Oggi è di nuovo sulla bocca di tutti con festival, documentario, tour. C’è più soddisfazione nell’essere riconosciuto adesso con tutta la sua complessità o negli anni ’80, quando il successo era travolgente ma magari anche un po’ più superficiale?

“Sono due momenti diversi. Oggi veramente ho vinto, sono riuscito a passare quel muro invisibile che ho avuto sempre davanti, quel muro che divide sempre le persone. Io, quando ero ragazzo, venivo escluso, non mi difendeva nessuno, proprio perché non appartenevo al potere. Ero uno che si faceva i dischi, si autoproduceva. Quello sì che è stato faticoso. Ho trovato la strada più facile dopo, perché avevo già costruito, avevo già potuto muovermi, ero diventato benestante: era un’altra vita. In questa vita qua ho dovuto faticare di più del caschetto, che poi alla fine… ho indovinato tre o quattro pezzi, sono andati fortissimo, è diventata iconica quella faccia. Poi è stato più difficile, sono stato molto costante, ho pensato solo a scrivere belle canzoni, a aprirmi anche a un pubblico che guardasse oltre l’aspetto, che vedesse pure cosa c’è sotto quel caschetto. Prima non riuscivo a far vedere alla gente la testa che avevo sotto al caschetto. Invece man mano, con il tempo, quando fai tante canzoni belle che arrivano a un pubblico nuovo, succede come a Venezia che trovi un grande rispetto. La gente a Venezia ha avuto un grande rispetto nei miei confronti, mi ha accolto come un grande cantante, un grande autore, mi ha fatto sentire importante. Questo è bellissimo, ed è una felicità per me. Ma ho fatto una doppietta, due gol nella stessa partita, perché ho avuto due felicità. La mia, di essere riuscito finalmente a cancellare questo muro che mi si era messo sempre davanti, e poi la soddisfazione che questo muro sia stato superato da mio figlio con questo documentario bellissimo, che ha saputo raccontare non solo il padre ma anche l’artista che sono”.

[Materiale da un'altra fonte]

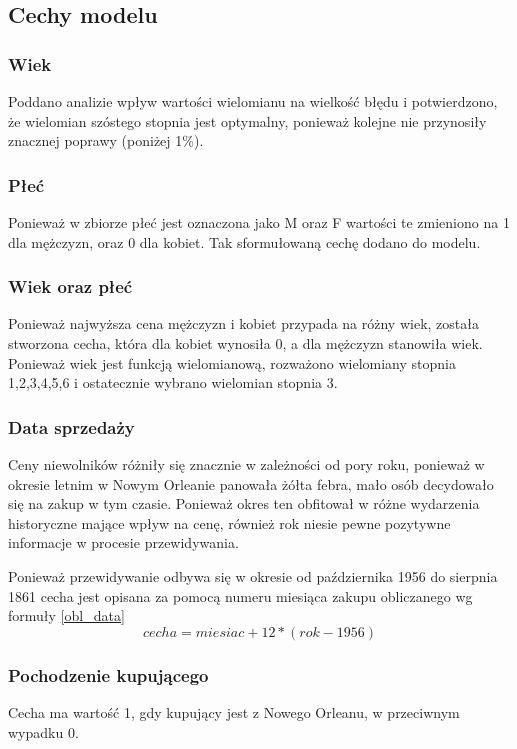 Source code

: \documentclass[a4paper,12pt]{article}
\begin{document}
	\subsection{Cechy modelu}
		\subsubsection{Wiek}
			Poddano analizie wpływ wartości wielomianu na wielkość błędu i potwierdzono, że wielomian szóstego stopnia jest optymalny, ponieważ kolejne nie przynosiły znacznej poprawy (poniżej 1\%).
			
		\subsubsection{Płeć}
		\label{sex}
			Ponieważ w zbiorze płeć jest oznaczona jako M oraz F wartości te zmieniono na 1 dla mężczyzn, oraz 0 dla kobiet. Tak sformułowaną cechę dodano do modelu.
		
		\subsubsection{Wiek oraz płeć}
		\label{age_sex}
			Ponieważ najwyższa cena mężczyzn i kobiet przypada na różny wiek, została stworzona cecha, która dla kobiet wynosiła 0, a dla mężczyzn stanowiła wiek. Ponieważ wiek jest funkcją wielomianową, rozważono wielomiany stopnia 1,2,3,4,5,6 i ostatecznie wybrano wielomian stopnia 3.
			
		\subsubsection{Data sprzedaży}
		\label{sale_data}
			Ceny niewolników różniły się znacznie w zależności od pory roku, ponieważ w okresie letnim w Nowym Orleanie panowała żółta febra, mało osób decydowało się na zakup w tym czasie. Ponieważ okres ten obfitował w różne wydarzenia historyczne mające wpływ na cenę, również rok niesie pewne pozytywne informacje w procesie przewidywania.
		
			Ponieważ przewidywanie odbywa się w okresie od października 1956 do sierpnia 1861 cecha jest opisana za pomocą numeru miesiąca zakupu obliczanego wg formuły \ref{obl_data}
			\begin{equation}
			cecha = miesiac + 12*(rok-1956)
				\label{obl_data}
			\end{equation}
		
		\subsubsection{Pochodzenie kupującego}
		\label{buyer_country}
			Cecha ma wartość 1, gdy kupujący jest z Nowego Orleanu, w przeciwnym wypadku 0.
		
\end{document}
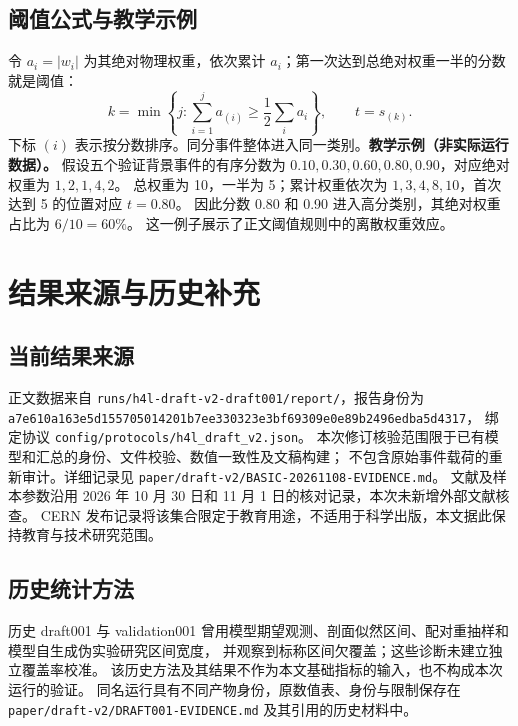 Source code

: \documentclass[11pt,a4paper,fontset=fandol,scheme=plain]{ctexart}
\begin{document}
\subsection{阈值公式与教学示例}
\label{app:threshold}
令 $a_i=|w_i|$ 为其绝对物理权重，依次累计 $a_i$；第一次达到总绝对权重一半的分数就是阈值：
\[
 k=\min\left\{j:\sum_{i=1}^{j}a_{(i)}\geq\frac12\sum_i a_i\right\},
 \qquad t=s_{(k)}.
\]
下标 $(i)$ 表示按分数排序。同分事件整体进入同一类别。\textbf{教学示例（非实际运行数据）。} 假设五个验证背景事件的有序分数为
$0.10,0.30,0.60,0.80,0.90$，对应绝对权重为 $1,2,1,4,2$。
总权重为 10，一半为 5；累计权重依次为 $1,3,4,8,10$，首次达到 5 的位置对应 $t=0.80$。
因此分数 0.80 和 0.90 进入高分类别，其绝对权重占比为 $6/10=60\%$。
这一例子展示了正文阈值规则中的离散权重效应。
\FloatBarrier

\section{结果来源与历史补充}\label{app:provenance}

\subsection{当前结果来源}
正文数据来自 \nolinkurl{runs/h4l-draft-v2-draft001/report/}，报告身份为
\nolinkurl{a7e610a163e5d155705014201b7ee330323e3bf69309e0e89b2496edba5d4317}，
绑定协议 \nolinkurl{config/protocols/h4l_draft_v2.json}。
本次修订核验范围限于已有模型和汇总的身份、文件校验、数值一致性及文稿构建；
不包含原始事件载荷的重新审计。详细记录见 \nolinkurl{paper/draft-v2/BASIC-20261108-EVIDENCE.md}。
文献及样本参数沿用 2026 年 10 月 30 日和 11 月 1 日的核对记录，本次未新增外部文献核查。
CERN 发布记录将该集合限定于教育用途，不适用于科学出版，本文据此保持教育与技术研究范围。

\subsection{历史统计方法}\label{app:interval}
历史 draft001 与 validation001 曾用模型期望观测、剖面似然区间、配对重抽样和模型自生成伪实验研究区间宽度，
并观察到标称区间欠覆盖；这些诊断未建立独立覆盖率校准。
该历史方法及其结果不作为本文基础指标的输入，也不构成本次运行的验证。
同名运行具有不同产物身份，原数值表、身份与限制保存在
\nolinkurl{paper/draft-v2/DRAFT001-EVIDENCE.md} 及其引用的历史材料中。
\end{document}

In un’epoca dove tutto è velocissimo e consumato subito, come si costruisce ancora un rapporto duraturo con il pubblico come ha fatto lei?

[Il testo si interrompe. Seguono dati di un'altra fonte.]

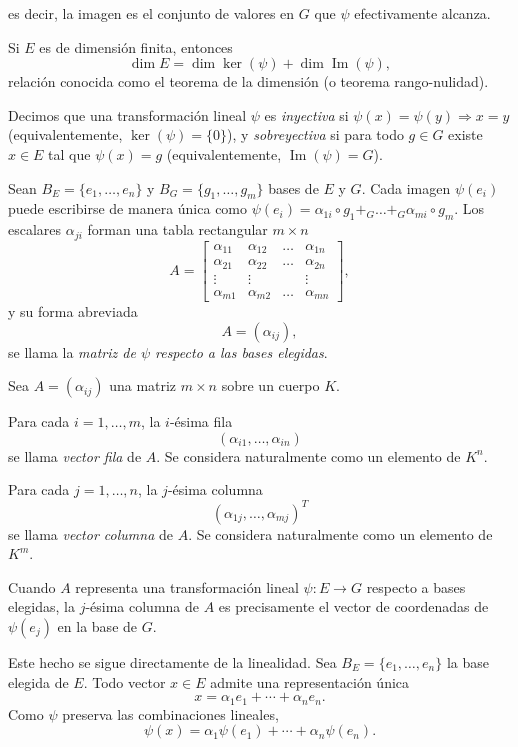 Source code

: es decir, la imagen es el conjunto de valores en $G$ que $\psi$ efectivamente alcanza.

\medskip

Si $E$ es de dimensión finita, entonces
\[
\dim E = \dim \ker(\psi) + \dim \operatorname{Im}(\psi),
\]
relación conocida como el teorema de la dimensión (o teorema rango-nulidad).

\medskip

Decimos que una transformación lineal $\psi$ es \emph{inyectiva} si $\psi(x)=\psi(y)\Rightarrow x=y$ (equivalentemente, $\ker(\psi)=\{0\}$), y \emph{sobreyectiva} si para todo $g\in G$ existe $x\in E$ tal que $\psi(x)=g$ (equivalentemente, $\operatorname{Im}(\psi)=G$).

\medskip

Sean $B_E=\{e_1,\dots,e_n\}$ y $B_G=\{g_1,\dots,g_m\}$ bases de $E$ y $G$. Cada imagen $\psi(e_i)$ puede escribirse de manera única como
\(
\psi(e_i) = \alpha_{1i} \circ g_1 +_G \dots +_G \alpha_{mi} \circ g_m.
\)
Los escalares $\alpha_{ji}$ forman una tabla rectangular $m\times n$
\[
A =
\begin{bmatrix}
\alpha_{11} & \alpha_{12} & \dots & \alpha_{1n} \\
\alpha_{21} & \alpha_{22} & \dots & \alpha_{2n} \\
\vdots & \vdots & & \vdots \\
\alpha_{m1} & \alpha_{m2} & \dots & \alpha_{mn}
\end{bmatrix},
\]
y su forma abreviada
\[
A=(\alpha_{ij}),
\]
se llama la \emph{matriz de $\psi$ respecto a las bases elegidas}.

\medskip

Sea $A=(\alpha_{ij})$ una matriz $m \times n$ sobre un cuerpo $K$.

Para cada $i=1,\dots,m$, la $i$-ésima fila
\[
(\alpha_{i1},\dots,\alpha_{in})
\]
se llama \textit{vector fila} de $A$.
Se considera naturalmente como un elemento de $K^n$.

Para cada $j=1,\dots,n$, la $j$-ésima columna
\[
(\alpha_{1j},\dots,\alpha_{mj})^T
\]
se llama \textit{vector columna} de $A$.
Se considera naturalmente como un elemento de $K^m$.

\medskip

Cuando $A$ representa una transformación lineal $\psi:E\to G$
respecto a bases elegidas,
la $j$-ésima columna de $A$ es precisamente el vector de coordenadas
de $\psi(e_j)$ en la base de $G$.

\medskip

Este hecho se sigue directamente de la linealidad.
Sea $B_E=\{e_1,\dots,e_n\}$ la base elegida de $E$.
Todo vector $x\in E$ admite una representación única
\[
x=\alpha_1 e_1+\cdots+\alpha_n e_n.
\]
Como $\psi$ preserva las combinaciones lineales,
\[
\psi(x)=\alpha_1\psi(e_1)+\cdots+\alpha_n\psi(e_n).
\]

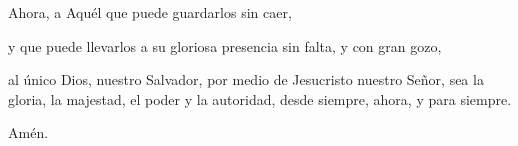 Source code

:  Ahora, a Aquél que puede guardarlos sin caer,

y que puede llevarlos a su gloriosa presencia sin falta, y con gran
gozo,

 al único Dios, nuestro Salvador, por medio de Jesucristo
nuestro Señor, sea la gloria, la majestad, el poder y la autoridad,
desde siempre, ahora, y para siempre.

Amén.
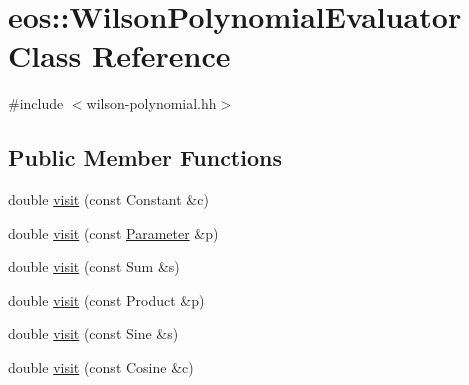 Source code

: \hypertarget{classeos_1_1WilsonPolynomialEvaluator}{
\section{eos::WilsonPolynomialEvaluator Class Reference}
\label{classeos_1_1WilsonPolynomialEvaluator}
}


{\ttfamily \#include $<$wilson-\/polynomial.hh$>$}\subsection*{Public Member Functions}
\begin{DoxyCompactItemize}
\item 
double \hyperlink{classeos_1_1WilsonPolynomialEvaluator_ac85d91d12ce34c628012f7e4ee451359}{visit} (const Constant \&c)
\item 
double \hyperlink{classeos_1_1WilsonPolynomialEvaluator_a380ced036f68d89cdf3edde705a32813}{visit} (const \hyperlink{classeos_1_1Parameter}{Parameter} \&p)
\item 
double \hyperlink{classeos_1_1WilsonPolynomialEvaluator_a9c91165808b2aee3c8a0db64a99f5c7c}{visit} (const Sum \&s)
\item 
double \hyperlink{classeos_1_1WilsonPolynomialEvaluator_a4fe1a704b1c709430263aded5340edea}{visit} (const Product \&p)
\item 
double \hyperlink{classeos_1_1WilsonPolynomialEvaluator_ac428812e088c1162538afa2295575254}{visit} (const Sine \&s)
\item 
double \hyperlink{classeos_1_1WilsonPolynomialEvaluator_aa2c20db0637cbd2ad4a4ca278e0f0dc8}{visit} (const Cosine \&c)
\end{DoxyCompactItemize}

“Con la professionalità, con l’umiltà che è fondamentale: stare con i piedi per terra, con il rispetto del pubblico. La gente mi vuole bene, ma oltre al cantante mi considera una bella persona. Io questo lo noto, lo noto su tutte le TV, per i sentimenti che uno ha, per i valori. Io ho cercato sempre di mettere davanti i valori importanti. La gente questo l’ha capito. Potevo adagiarmi nelle canzoni degli anni ’80, non l’ho fatto. Però ho scritto canzoni come Guagliò, canzoni come Senza giacca e cravatta, dove il sentimento è protagonista. La gente forse ha trovato in me qualcosa che non si trova più”.

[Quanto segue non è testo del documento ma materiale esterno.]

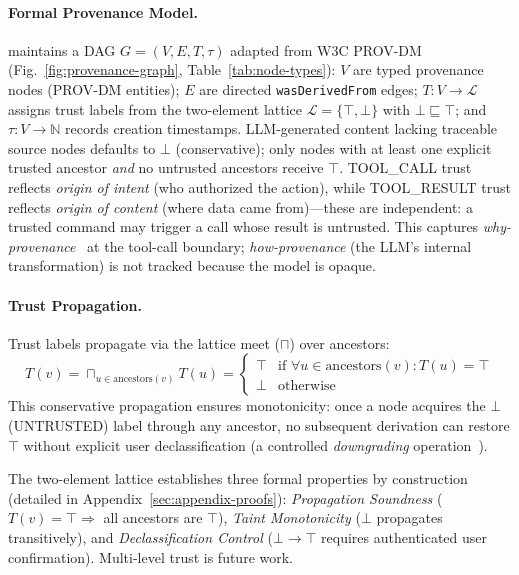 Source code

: \paragraph{Formal Provenance Model.}
\sys{} maintains a DAG $G = (V, E, T, \tau)$ adapted from W3C PROV-DM~\cite{prov-dm} (Fig.~\ref{fig:provenance-graph}, Table~\ref{tab:node-types}): $V$ are typed provenance nodes (PROV-DM entities); $E$ are directed \texttt{wasDerivedFrom} edges; $T: V \to \mathcal{L}$ assigns trust labels from the two-element lattice $\mathcal{L} = \{\top, \bot\}$ with $\bot \sqsubseteq \top$; and $\tau: V \to \mathbb{N}$ records creation timestamps. LLM-generated content lacking traceable source nodes defaults to $\bot$ (conservative); only nodes with at least one explicit trusted ancestor \emph{and} no untrusted ancestors receive $\top$. TOOL\_CALL trust reflects \emph{origin of intent} (who authorized the action), while TOOL\_RESULT trust reflects \emph{origin of content} (where data came from)---these are independent: a trusted command may trigger a call whose result is untrusted. This captures \emph{why-provenance}~\cite{buneman2001provenance} at the tool-call boundary; \emph{how-provenance} (the LLM's internal transformation) is not tracked because the model is opaque.

\paragraph{Trust Propagation.}
Trust labels propagate via the lattice meet ($\sqcap$) over ancestors:
\begin{equation}
\label{eq:trust-propagation}
T(v) = \sqcap_{u \in \text{ancestors}(v)} T(u) = \begin{cases} \top & \text{if } \forall u \in \text{ancestors}(v) : T(u) = \top \\ \bot & \text{otherwise} \end{cases}
\end{equation}
This conservative propagation ensures monotonicity: once a node acquires the $\bot$ (UNTRUSTED) label through any ancestor, no subsequent derivation can restore $\top$ without explicit user declassification (a controlled \emph{downgrading} operation~\cite{difc-survey}).

The two-element lattice establishes three formal properties by construction (detailed in Appendix~\ref{sec:appendix-proofs}): \emph{Propagation Soundness} ($T(v)=\top \Rightarrow$ all ancestors are $\top$), \emph{Taint Monotonicity} ($\bot$ propagates transitively), and \emph{Declassification Control} ($\bot \to \top$ requires authenticated user confirmation). Multi-level trust is future work.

Un’ultima domanda: cosa vorrebbe che un ragazzo di 18 anni, presente per la prima volta al suo concerto di Piazza del Plebiscito, capisse di lei e della sua storia?

“Vorrei insegnare ai ragazzi, se mi posso permettere, come maestro di strada e maestro di vita per l’età che ho, che la famiglia è forse la cosa più importante che noi abbiamo, perché dalla famiglia parte tutto, parte ogni cosa. Invece la famiglia è un po’ rotta in questo momento e mi piacerebbe far capire ai giovani che non è una cosa da poco, è una cosa importante, è una cosa vitale. La famiglia può aiutare. Bisogna parlare di più. Mi piacerebbe che i giovani parlassero di più a casa, parlassero più di valori. Oggi si può vedere tutto, non è come una volta, però secondo me le cose materiali stanno vincendo troppo sui sentimenti. Bisogna recuperare tanti valori, in primis quello della famiglia”.